Un projet stoppé après sept ans de discussions
Le collège communal de Dinant a tranché : le projet de complexe footballistique prévu sur le site de Loyers est abandonné, après sept années de débats et d'études. L'annonce met un terme à une initiative qui visait à moderniser les équipements locaux avec un ensemble comprenant un terrain synthétique, un second terrain en gazon naturel, des vestiaires modernes, une buvette, ainsi que la création d'un parking et d'une voirie supplémentaire. Le coût était estimé à plus de 5 millions d'euros.
Une perte concrète pour la RUSD
Pour l'Union Dinantaise (RUSD), bénéficiaire attendu des nouvelles installations, la décision est une désillusion significative. Le club, qui rassemble environ une centaine d'affiliés, évolue aujourd'hui sur plusieurs sites et peine à offrir des conditions d'entraînement et de formation adaptées à son développement. Côté fonctionnement quotidien, cela signifie des contraintes logistiques, des créneaux morcelés et des installations qui ne suivent plus le rythme des besoins d'une structure en croissance.

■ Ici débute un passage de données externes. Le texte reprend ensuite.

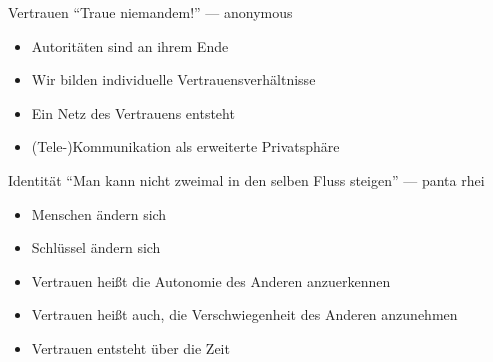 \documentclass[aspectratio=1610]{beamer}
\begin{document}
  \begin{frame}{Vertrauen}
    “Traue niemandem!” --- anonymous
    \begin{itemize}
      \pause
      \item Autoritäten sind an ihrem Ende
      \pause
      \item Wir bilden individuelle Vertrauensverhältnisse
      \pause
      \item Ein Netz des Vertrauens entsteht
      \pause
      \item (Tele-)Kommunikation als erweiterte Privatsphäre
    \end{itemize}
  \end{frame}

  \begin{frame}{Identität}
    “Man kann nicht zweimal in den selben Fluss steigen” --- panta rhei
    \begin{itemize}
      \pause
      \item Menschen ändern sich
      \pause
      \item Schlüssel ändern sich
      \pause
      \item Vertrauen heißt die Autonomie des Anderen anzuerkennen
      \pause
      \item Vertrauen heißt auch, die Verschwiegenheit des Anderen anzunehmen
      \pause
      \item Vertrauen entsteht über die Zeit
    \end{itemize}
  \end{frame}
\end{document}
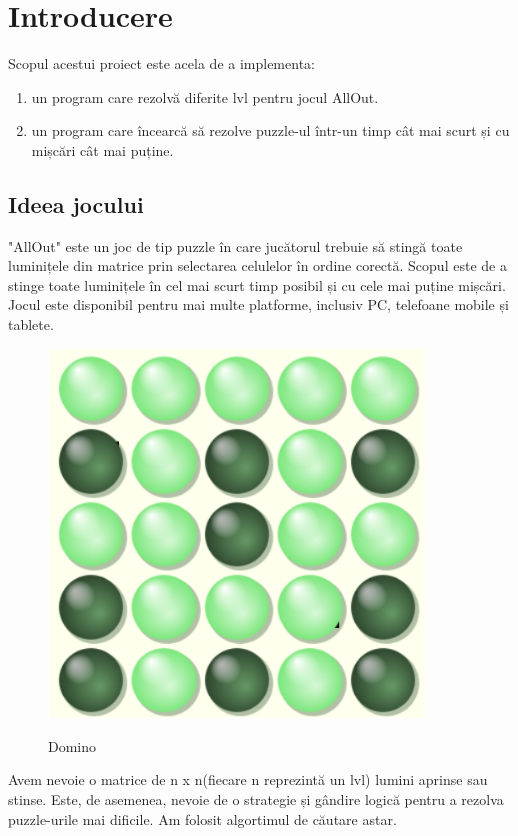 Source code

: \section{Introducere}

Scopul acestui proiect este acela de a implementa:
\begin{enumerate}
    \item un program care rezolvă diferite lvl pentru jocul AllOut.
    \item un program care încearcă să rezolve puzzle-ul într-un timp cât mai scurt și cu mișcări cât mai puține.
\end{enumerate} 
\newline
\subsection{Ideea jocului}

"AllOut" este un joc de tip puzzle în care jucătorul trebuie să stingă toate luminițele din matrice prin selectarea celulelor în ordine corectă. Scopul este de a stinge toate luminițele în cel mai scurt timp posibil și cu cele mai puține mișcări. Jocul este disponibil pentru mai multe platforme, inclusiv PC, telefoane mobile și tablete.
\newline
\newline
\begin{figure}[h]
    \centering
    \includegraphics[width=10cm]{text/images/pic1.png}\\
    \caption{Domino}
\end{figure}

Avem nevoie o matrice de n  x n(fiecare n reprezintă un lvl) lumini aprinse sau stinse. Este, de asemenea, nevoie de o strategie și gândire logică pentru a rezolva puzzle-urile mai dificile. Am folosit algortimul de căutare astar.
\newpage

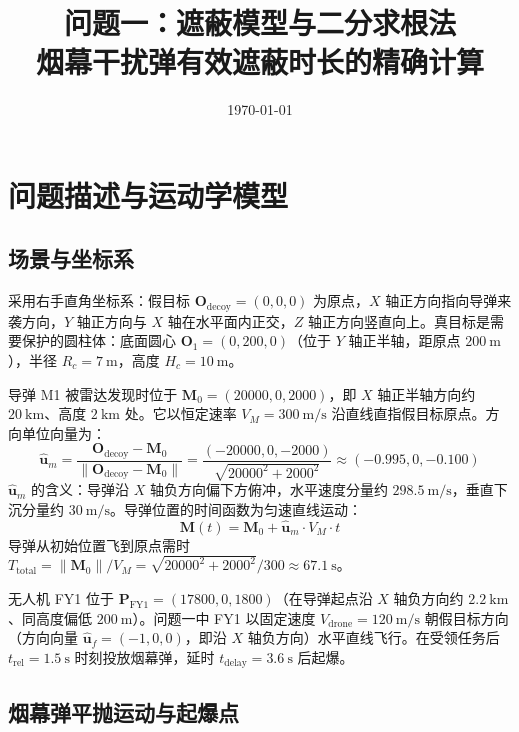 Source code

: \documentclass[12pt,a4paper]{ctexart}
\title{\textbf{问题一：遮蔽模型与二分求根法}\\[5pt]
       \large 烟幕干扰弹有效遮蔽时长的精确计算}
\author{}
\date{\today}
\begin{document}
\maketitle

\section{问题描述与运动学模型}

\subsection{场景与坐标系}

采用右手直角坐标系：假目标 $\mathbf{O}_{\text{decoy}} = (0,0,0)$ 为原点，$X$ 轴正方向指向导弹来袭方向，$Y$ 轴正方向与 $X$ 轴在水平面内正交，$Z$ 轴正方向竖直向上。真目标是需要保护的圆柱体：底面圆心 $\mathbf{O}_1 = (0, 200, 0)$（位于 $Y$ 轴正半轴，距原点 $200\ \mathrm{m}$），半径 $R_c = 7\ \mathrm{m}$，高度 $H_c = 10\ \mathrm{m}$。

导弹 M1 被雷达发现时位于 $\mathbf{M}_0 = (20000, 0, 2000)$，即 $X$ 轴正半轴方向约 $20\ \mathrm{km}$、高度 $2\ \mathrm{km}$ 处。它以恒定速率 $V_M = 300\ \mathrm{m/s}$ 沿直线直指假目标原点。方向单位向量为：
\begin{equation}
\hat{\mathbf{u}}_m = \frac{\mathbf{O}_{\text{decoy}} - \mathbf{M}_0}{\|\mathbf{O}_{\text{decoy}} - \mathbf{M}_0\|}
= \frac{(-20000, 0, -2000)}{\sqrt{20000^2 + 2000^2}} \approx (-0.995, 0, -0.100)
\end{equation}
$\hat{\mathbf{u}}_m$ 的含义：导弹沿 $X$ 轴负方向偏下方俯冲，水平速度分量约 $298.5\ \mathrm{m/s}$，垂直下沉分量约 $30\ \mathrm{m/s}$。导弹位置的时间函数为匀速直线运动：
\begin{equation}
\boxed{\mathbf{M}(t) = \mathbf{M}_0 + \hat{\mathbf{u}}_m \cdot V_M \cdot t}
\end{equation}
导弹从初始位置飞到原点需时 $T_{\text{total}} = \|\mathbf{M}_0\| / V_M = \sqrt{20000^2 + 2000^2}/300 \approx 67.1\ \mathrm{s}$。

无人机 FY1 位于 $\mathbf{P}_{\text{FY1}} = (17800, 0, 1800)$（在导弹起点沿 $X$ 轴负方向约 $2.2\ \mathrm{km}$、同高度偏低 $200\ \mathrm{m}$）。问题一中 FY1 以固定速度 $V_{\text{drone}} = 120\ \mathrm{m/s}$ 朝假目标方向（方向向量 $\hat{\mathbf{u}}_f = (-1, 0, 0)$，即沿 $X$ 轴负方向）水平直线飞行。在受领任务后 $t_{\text{rel}} = 1.5\ \mathrm{s}$ 时刻投放烟幕弹，延时 $t_{\text{delay}} = 3.6\ \mathrm{s}$ 后起爆。

\subsection{烟幕弹平抛运动与起爆点}
\end{document}
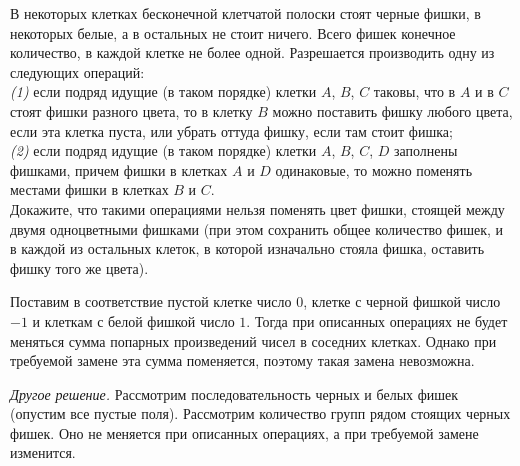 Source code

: В некоторых клетках бесконечной клетчатой полоски стоят черные фишки, в
некоторых белые, а в остальных не стоит ничего.
Всего фишек конечное количество, в каждой клетке не более одной.
Разрешается производить одну из следующих операций:
\\\emph{(1)}
если подряд идущие (в таком порядке) клетки $A$, $B$, $C$ таковы, что в $A$ и в
$C$ стоят фишки разного цвета, то в клетку $B$ можно поставить фишку любого
цвета, если эта клетка пуста, или убрать оттуда фишку, если там стоит фишка;
\\\emph{(2)}
если подряд идущие (в таком порядке) клетки $A$, $B$, $C$, $D$ заполнены
фишками, причем фишки в клетках $A$ и $D$ одинаковые, то можно поменять местами
фишки в клетках $B$ и $C$.
\\Докажите, что такими операциями нельзя поменять цвет фишки, стоящей между
двумя одноцветными фишками
(при этом сохранить общее количество фишек, и в каждой из остальных клеток, в
которой изначально стояла фишка, оставить фишку того же цвета).

\solution
Поставим в соответствие пустой клетке число $0$, клетке с черной фишкой число
$-1$ и клеткам с белой фишкой число $1$.
Тогда при описанных операциях не будет меняться сумма попарных произведений
чисел в соседних клетках.
Однако при требуемой замене эта сумма поменяется, поэтому такая замена
невозможна.
\par
\emph{Другое решение.}
Рассмотрим последовательность черных и белых фишек (опустим все пустые поля).
Рассмотрим количество групп рядом стоящих черных фишек.
Оно не меняется при описанных операциях, а при требуемой замене изменится.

"C'est une grosse déception pour nous."
Des arguments politiques et territoriaux
Parmi les voix critiques, on retrouve d'anciens et actuels responsables locaux qui soulignent l'incompréhension face à l'abandon d'un dossier prêt à être finalisé. Omer Laloux, ancien président de la RUSD et conseiller communal, dénonce la décision du Collège alors que le dossier semblait n'attendre « que la signature ministérielle ». Le sentiment exprimé est celui d'un recul qui creuse l'écart entre Dinant et ses voisins en matière d'attractivité des infrastructures sportives.
- Durée du dossier : 7 ans de discussions.
- Coût estimé : plus de 5 millions d'euros (incluant voirie et parking).
- Capacité du club : la RUSD compte environ 100 affiliés.
Conséquences pratiques et questions ouvertes
Sur le plan pratique, l'abandon prive le territoire d'une mutualisation d'équipements qui devait profiter à plusieurs clubs, dont le RFC Dinant. À court terme, cela signifie la persistance d'un morcellement des terrains d'entraînement et une difficulté pour la formation des jeunes. À moyen terme, la décision pose des questions sur la hiérarchisation des projets publics et la capacité des communes à porter des investissements structurants lorsque le besoin est identifié mais que les arbitrages politiques évoluent.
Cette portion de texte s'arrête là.